WORKING DATA:
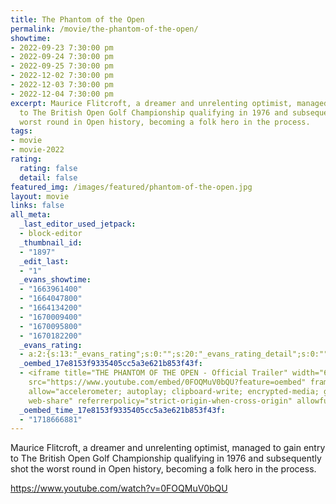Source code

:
 ```yaml
---
title: The Phantom of the Open
permalink: /movie/the-phantom-of-the-open/
showtime:
- 2022-09-23 7:30:00 pm
- 2022-09-24 7:30:00 pm
- 2022-09-25 7:30:00 pm
- 2022-12-02 7:30:00 pm
- 2022-12-03 7:30:00 pm
- 2022-12-04 7:30:00 pm
excerpt: Maurice Flitcroft, a dreamer and unrelenting optimist, managed to gain entry
  to The British Open Golf Championship qualifying in 1976 and subsequently shot the
  worst round in Open history, becoming a folk hero in the process.
tags:
- movie
- movie-2022
rating:
  rating: false
  detail: false
featured_img: /images/featured/phantom-of-the-open.jpg
layout: movie
links: false
all_meta:
  _last_editor_used_jetpack:
  - block-editor
  _thumbnail_id:
  - "1897"
  _edit_last:
  - "1"
  _evans_showtime:
  - "1663961400"
  - "1664047800"
  - "1664134200"
  - "1670009400"
  - "1670095800"
  - "1670182200"
  _evans_rating:
  - a:2:{s:13:"_evans_rating";s:0:"";s:20:"_evans_rating_detail";s:0:"";}
  _oembed_17e8153f9335405cc5a3e621b853f43f:
  - <iframe title="THE PHANTOM OF THE OPEN - Official Trailer" width="640" height="360"
    src="https://www.youtube.com/embed/0FOQMuV0bQU?feature=oembed" frameborder="0"
    allow="accelerometer; autoplay; clipboard-write; encrypted-media; gyroscope; picture-in-picture;
    web-share" referrerpolicy="strict-origin-when-cross-origin" allowfullscreen></iframe>
  _oembed_time_17e8153f9335405cc5a3e621b853f43f:
  - "1718666881"
---
```


Maurice Flitcroft, a dreamer and unrelenting optimist, managed to gain entry to The British Open Golf Championship qualifying in 1976 and subsequently shot the worst round in Open history, becoming a folk hero in the process.

https://www.youtube.com/watch?v=0FOQMuV0bQU 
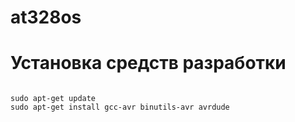 # at328os

# Установка средств разработки

```

sudo apt-get update
sudo apt-get install gcc-avr binutils-avr avrdude

```
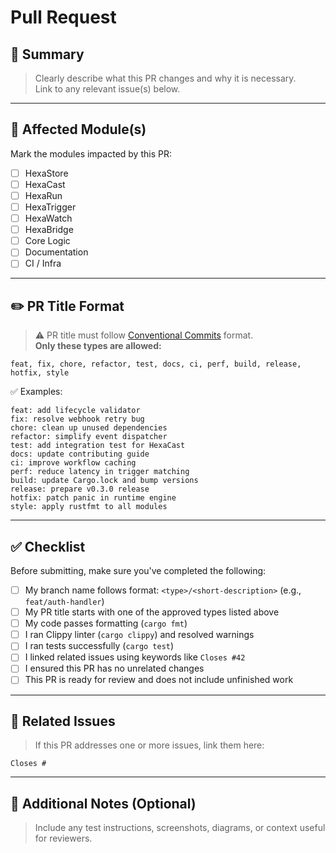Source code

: # Pull Request

## 📄 Summary

> Clearly describe what this PR changes and why it is necessary.  
> Link to any relevant issue(s) below.

---

## 🧩 Affected Module(s)

Mark the modules impacted by this PR:

- [ ] HexaStore
- [ ] HexaCast
- [ ] HexaRun
- [ ] HexaTrigger
- [ ] HexaWatch
- [ ] HexaBridge
- [ ] Core Logic
- [ ] Documentation
- [ ] CI / Infra

---

## ✏️ PR Title Format

> ⚠️ PR title must follow [Conventional Commits](https://www.conventionalcommits.org/) format.  
> **Only these types are allowed:**

```text
feat, fix, chore, refactor, test, docs, ci, perf, build, release, hotfix, style
```

✅ Examples:

```text
feat: add lifecycle validator
fix: resolve webhook retry bug
chore: clean up unused dependencies
refactor: simplify event dispatcher
test: add integration test for HexaCast
docs: update contributing guide
ci: improve workflow caching
perf: reduce latency in trigger matching
build: update Cargo.lock and bump versions
release: prepare v0.3.0 release
hotfix: patch panic in runtime engine
style: apply rustfmt to all modules
```

---

## ✅ Checklist

Before submitting, make sure you've completed the following:

- [ ] My branch name follows format: `<type>/<short-description>` (e.g., `feat/auth-handler`)
- [ ] My PR title starts with one of the approved types listed above
- [ ] My code passes formatting (`cargo fmt`)
- [ ] I ran Clippy linter (`cargo clippy`) and resolved warnings
- [ ] I ran tests successfully (`cargo test`)
- [ ] I linked related issues using keywords like `Closes #42`
- [ ] I ensured this PR has no unrelated changes
- [ ] This PR is ready for review and does not include unfinished work

---

## 🔗 Related Issues

> If this PR addresses one or more issues, link them here:

```text
Closes #
```

---

## 💬 Additional Notes (Optional)

> Include any test instructions, screenshots, diagrams, or context useful for reviewers.
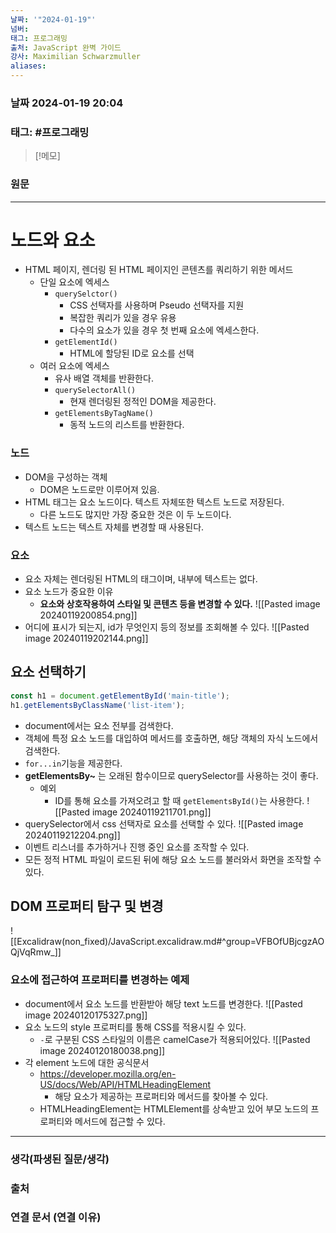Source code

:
 ```yaml
---
날짜: '"2024-01-19"'
넘버: 
태그: 프로그래밍
출처: JavaScript 완벽 가이드
강사: Maximilian Schwarzmuller
aliases:
---
```

### 날짜  2024-01-19 20:04

### 태그: #프로그래밍 

>[!메모]
>

### 원문
---
# 노드와 요소
- HTML 페이지, 렌더링 된 HTML 페이지인 콘텐츠를 쿼리하기 위한 메서드
	- 단일 요소에 엑세스
		- `querySelctor()`
			- CSS 선택자를 사용하며 Pseudo 선택자를 지원
			- 복잡한 쿼리가 있을 경우 유용
			- 다수의 요소가 있을 경우 첫 번째 요소에 엑세스한다.
		- `getElementId()`
			- HTML에 할당된 ID로 요소를 선택
	- 여러 요소에 엑세스
		- 유사 배열 객체를 반환한다.
		- `querySelectorAll()`
			- 현재 렌더링된 정적인 DOM을 제공한다.
		- `getElementsByTagName()`
			- 동적 노드의 리스트를 반환한다.
### 노드
- DOM을 구성하는 객체
	- DOM은 노드로만 이루어져 있음.
- HTML 태그는 요소 노드이다. 텍스트 자체또한 텍스트 노드로 저장된다.
	- 다른 노드도 많지만 가장 중요한 것은 이 두 노드이다.
- 텍스트 노드는 텍스트 자체를 변경할 때 사용된다.
### 요소
- 요소 자체는 렌더링된 HTML의 태그이며, 내부에 텍스트는 없다.
- 요소 노드가 중요한 이유
	- **요소와 상호작용하여 스타일 및 콘텐츠 등을 변경할 수 있다.**
![[Pasted image 20240119200854.png]]
- 어디에 표시가 되는지, id가 무엇인지 등의 정보를 조회해볼 수 있다.
![[Pasted image 20240119202144.png]]
## 요소 선택하기
```js
const h1 = document.getElementById('main-title');
h1.getElementsByClassName('list-item');
```
- document에서는 요소 전부를 검색한다.
- 객체에 특정 요소 노드를 대입하여 메서드를 호출하면, 해당 객체의 자식 노드에서 검색한다.
- `for...in`기능을 제공한다.
- **getElementsBy~** 는 오래된 함수이므로 querySelector를 사용하는 것이 좋다.
	- 예외 
		- ID를 통해 요소를 가져오려고 할 때 `getElementsById()`는 사용한다.
![[Pasted image 20240119211701.png]]
- querySelector에서 css 선택자로 요소를 선택할 수 있다.
![[Pasted image 20240119212204.png]]
- 이벤트 리스너를 추가하거나 진행 중인 요소를 조작할 수 있다.
- 모든 정적 HTML 파일이 로드된 뒤에 해당 요소 노드를 불러와서 화면을 조작할 수 있다.
## DOM 프로퍼티 탐구 및 변경
![[Excalidraw(non_fixed)/JavaScript.excalidraw.md#^group=VFBOfUBjcgzAOQjVqRmw_]]
### 요소에 접근하여 프로퍼티를 변경하는 예제
- document에서 요소 노드를 반환받아 해당 text 노드를 변경한다.
![[Pasted image 20240120175327.png]]
- 요소 노드의 style 프로퍼티를 통해 CSS를 적용시킬 수 있다.
	- `-`로 구분된 CSS 스타일의 이름은 camelCase가 적용되어있다.
![[Pasted image 20240120180038.png]]
- 각 element 노드에 대한 공식문서
	- https://developer.mozilla.org/en-US/docs/Web/API/HTMLHeadingElement
		- 해당 요소가 제공하는 프로퍼티와 메서드를 찾아볼 수 있다.
	- HTMLHeadingElement는 HTMLElement를 상속받고 있어 부모 노드의 프로퍼티와 메서드에 접근할 수 있다.
---
### 생각(파생된 질문/생각)

### 출처

### 연결 문서 (연결 이유)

ASSIGNMENT: Gather each line in the data that holds the string "Flitcroft".

RESPONSE BELOW:
excerpt: Maurice Flitcroft, a dreamer and unrelenting optimist, managed to gain entry
Maurice Flitcroft, a dreamer and unrelenting optimist, managed to gain entry to The British Open Golf Championship qualifying in 1976 and subsequently shot the worst round in Open history, becoming a folk hero in the process.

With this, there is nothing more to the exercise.